→ WORK INSTRUCTIONS
What is the number of lines in the records that contain "input"? Give only that number.

Extracted data entries:
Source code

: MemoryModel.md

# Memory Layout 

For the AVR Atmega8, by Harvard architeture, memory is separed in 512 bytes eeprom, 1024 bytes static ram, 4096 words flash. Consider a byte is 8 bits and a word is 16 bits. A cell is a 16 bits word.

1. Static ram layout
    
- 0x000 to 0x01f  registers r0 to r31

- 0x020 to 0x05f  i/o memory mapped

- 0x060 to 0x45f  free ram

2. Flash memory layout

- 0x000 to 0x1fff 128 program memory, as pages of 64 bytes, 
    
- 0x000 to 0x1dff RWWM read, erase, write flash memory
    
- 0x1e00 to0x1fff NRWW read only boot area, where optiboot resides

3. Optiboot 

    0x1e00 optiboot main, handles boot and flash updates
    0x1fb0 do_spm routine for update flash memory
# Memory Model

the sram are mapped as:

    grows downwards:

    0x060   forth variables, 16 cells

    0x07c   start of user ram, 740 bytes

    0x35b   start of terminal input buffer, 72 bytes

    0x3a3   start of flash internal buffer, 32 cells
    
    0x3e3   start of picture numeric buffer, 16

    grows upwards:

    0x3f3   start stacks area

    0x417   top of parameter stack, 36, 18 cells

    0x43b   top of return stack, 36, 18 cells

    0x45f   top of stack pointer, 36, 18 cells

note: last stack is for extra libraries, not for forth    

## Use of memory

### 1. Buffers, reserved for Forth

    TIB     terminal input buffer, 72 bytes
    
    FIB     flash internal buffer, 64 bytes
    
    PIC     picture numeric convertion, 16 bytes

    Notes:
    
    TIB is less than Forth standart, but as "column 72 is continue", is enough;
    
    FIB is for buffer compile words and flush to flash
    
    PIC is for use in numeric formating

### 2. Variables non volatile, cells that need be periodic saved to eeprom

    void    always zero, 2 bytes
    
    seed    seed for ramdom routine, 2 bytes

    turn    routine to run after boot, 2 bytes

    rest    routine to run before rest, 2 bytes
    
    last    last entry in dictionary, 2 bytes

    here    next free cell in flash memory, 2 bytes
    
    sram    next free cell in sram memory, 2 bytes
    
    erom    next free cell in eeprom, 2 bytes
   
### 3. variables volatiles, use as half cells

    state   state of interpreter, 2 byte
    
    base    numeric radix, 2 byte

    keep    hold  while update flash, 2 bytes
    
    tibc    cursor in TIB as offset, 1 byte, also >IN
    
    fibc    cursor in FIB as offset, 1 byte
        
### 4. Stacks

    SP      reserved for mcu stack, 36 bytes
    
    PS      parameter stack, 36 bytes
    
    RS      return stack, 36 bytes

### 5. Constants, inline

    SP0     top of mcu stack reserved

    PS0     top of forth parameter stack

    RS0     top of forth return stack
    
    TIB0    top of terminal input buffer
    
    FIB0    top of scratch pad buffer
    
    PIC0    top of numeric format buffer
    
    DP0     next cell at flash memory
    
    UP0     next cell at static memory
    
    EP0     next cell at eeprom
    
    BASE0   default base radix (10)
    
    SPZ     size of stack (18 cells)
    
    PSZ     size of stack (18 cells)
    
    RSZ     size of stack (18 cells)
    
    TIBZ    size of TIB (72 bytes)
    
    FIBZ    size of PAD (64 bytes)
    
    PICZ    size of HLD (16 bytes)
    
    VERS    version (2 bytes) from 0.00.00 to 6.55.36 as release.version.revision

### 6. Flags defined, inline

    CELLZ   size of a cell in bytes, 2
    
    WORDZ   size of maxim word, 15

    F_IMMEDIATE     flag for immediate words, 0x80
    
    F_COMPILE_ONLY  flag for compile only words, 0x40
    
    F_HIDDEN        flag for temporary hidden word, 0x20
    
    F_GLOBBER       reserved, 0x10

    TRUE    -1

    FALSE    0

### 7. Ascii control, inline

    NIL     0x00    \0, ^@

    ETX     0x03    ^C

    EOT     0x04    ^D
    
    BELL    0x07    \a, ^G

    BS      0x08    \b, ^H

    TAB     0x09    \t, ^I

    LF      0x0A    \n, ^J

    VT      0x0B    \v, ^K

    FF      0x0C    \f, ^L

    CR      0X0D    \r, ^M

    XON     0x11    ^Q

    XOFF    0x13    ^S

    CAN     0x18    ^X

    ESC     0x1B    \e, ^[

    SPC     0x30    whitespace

→ SOLUTION TO THE EXERCISE
3